#### About this task:
All entries below must be written out verbatim, and the images must be dropped.

━━ Records to use

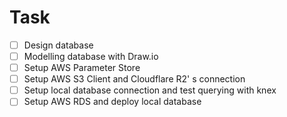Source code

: # Task

- [ ] Design database
- [ ] Modelling database with Draw.io
- [ ] Setup AWS Parameter Store
- [ ] Setup AWS S3 Client and Cloudflare R2' s connection
- [ ] Setup local database connection and test querying with knex
- [ ] Setup AWS RDS and deploy local database
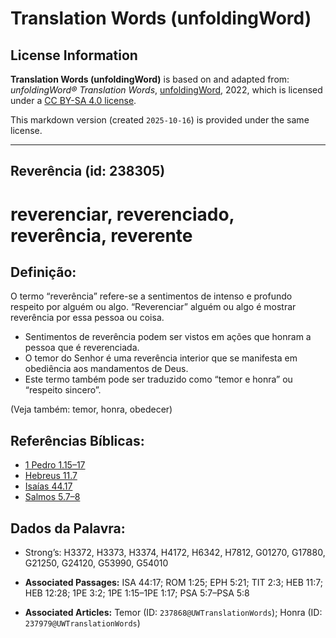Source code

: # Translation Words (unfoldingWord)

## License Information

**Translation Words (unfoldingWord)** is based on and adapted from: _unfoldingWord® Translation Words_, [unfoldingWord](https://unfoldingword.org/utw), 2022, which is licensed under a [CC BY-SA 4.0 license](https://creativecommons.org/licenses/by-sa/4.0/legalcode.en).

This markdown version (created `2025-10-16`) is provided under the same license.



--------------------------------

## Reverência (id: 238305)

reverenciar, reverenciado, reverência, reverente
================================================

Definição:
----------

O termo “reverência” refere\-se a sentimentos de intenso e profundo respeito por alguém ou algo. “Reverenciar” alguém ou algo é mostrar reverência por essa pessoa ou coisa.

* Sentimentos de reverência podem ser vistos em ações que honram a pessoa que é reverenciada.
* O temor do Senhor é uma reverência interior que se manifesta em obediência aos mandamentos de Deus.
* Este termo também pode ser traduzido como “temor e honra” ou “respeito sincero”.

(Veja também: temor, honra, obedecer)

Referências Bíblicas:
---------------------

* [1 Pedro 1\.15–17](https://ref.ly/1Pet1:15-1Pet1:17)
* [Hebreus 11\.7](https://ref.ly/Heb11:7)
* [Isaías 44\.17](https://ref.ly/Isa44:17)
* [Salmos 5\.7–8](https://ref.ly/Ps5:7-Ps5:8)

Dados da Palavra:
-----------------

* Strong’s: H3372, H3373, H3374, H4172, H6342, H7812, G01270, G17880, G21250, G24120, G53990, G54010

* **Associated Passages:** ISA 44:17; ROM 1:25; EPH 5:21; TIT 2:3; HEB 11:7; HEB 12:28; 1PE 3:2; 1PE 1:15–1PE 1:17; PSA 5:7–PSA 5:8
* **Associated Articles:** Temor (ID: `237868@UWTranslationWords`); Honra (ID: `237979@UWTranslationWords`)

━━━━

#### Completed task:
Source code

: # Task

- [ ] Design database
- [ ] Modelling database with Draw.io
- [ ] Setup AWS Parameter Store
- [ ] Setup AWS S3 Client and Cloudflare R2' s connection
- [ ] Setup local database connection and test querying with knex
- [ ] Setup AWS RDS and deploy local database
Source code

: # Translation Words (unfoldingWord)

## License Information

**Translation Words (unfoldingWord)** is based on and adapted from: _unfoldingWord® Translation Words_, [unfoldingWord](https://unfoldingword.org/utw), 2022, which is licensed under a [CC BY-SA 4.0 license](https://creativecommons.org/licenses/by-sa/4.0/legalcode.en).

This markdown version (created `2025-10-16`) is provided under the same license.



--------------------------------

## Reverência (id: 238305)

reverenciar, reverenciado, reverência, reverente
================================================

Definição:
----------

O termo “reverência” refere\-se a sentimentos de intenso e profundo respeito por alguém ou algo. “Reverenciar” alguém ou algo é mostrar reverência por essa pessoa ou coisa.

* Sentimentos de reverência podem ser vistos em ações que honram a pessoa que é reverenciada.
* O temor do Senhor é uma reverência interior que se manifesta em obediência aos mandamentos de Deus.
* Este termo também pode ser traduzido como “temor e honra” ou “respeito sincero”.

(Veja também: temor, honra, obedecer)

Referências Bíblicas:
---------------------

* [1 Pedro 1\.15–17](https://ref.ly/1Pet1:15-1Pet1:17)
* [Hebreus 11\.7](https://ref.ly/Heb11:7)
* [Isaías 44\.17](https://ref.ly/Isa44:17)
* [Salmos 5\.7–8](https://ref.ly/Ps5:7-Ps5:8)

Dados da Palavra:
-----------------

* Strong’s: H3372, H3373, H3374, H4172, H6342, H7812, G01270, G17880, G21250, G24120, G53990, G54010

* **Associated Passages:** ISA 44:17; ROM 1:25; EPH 5:21; TIT 2:3; HEB 11:7; HEB 12:28; 1PE 3:2; 1PE 1:15–1PE 1:17; PSA 5:7–PSA 5:8
* **Associated Articles:** Temor (ID: `237868@UWTranslationWords`); Honra (ID: `237979@UWTranslationWords`)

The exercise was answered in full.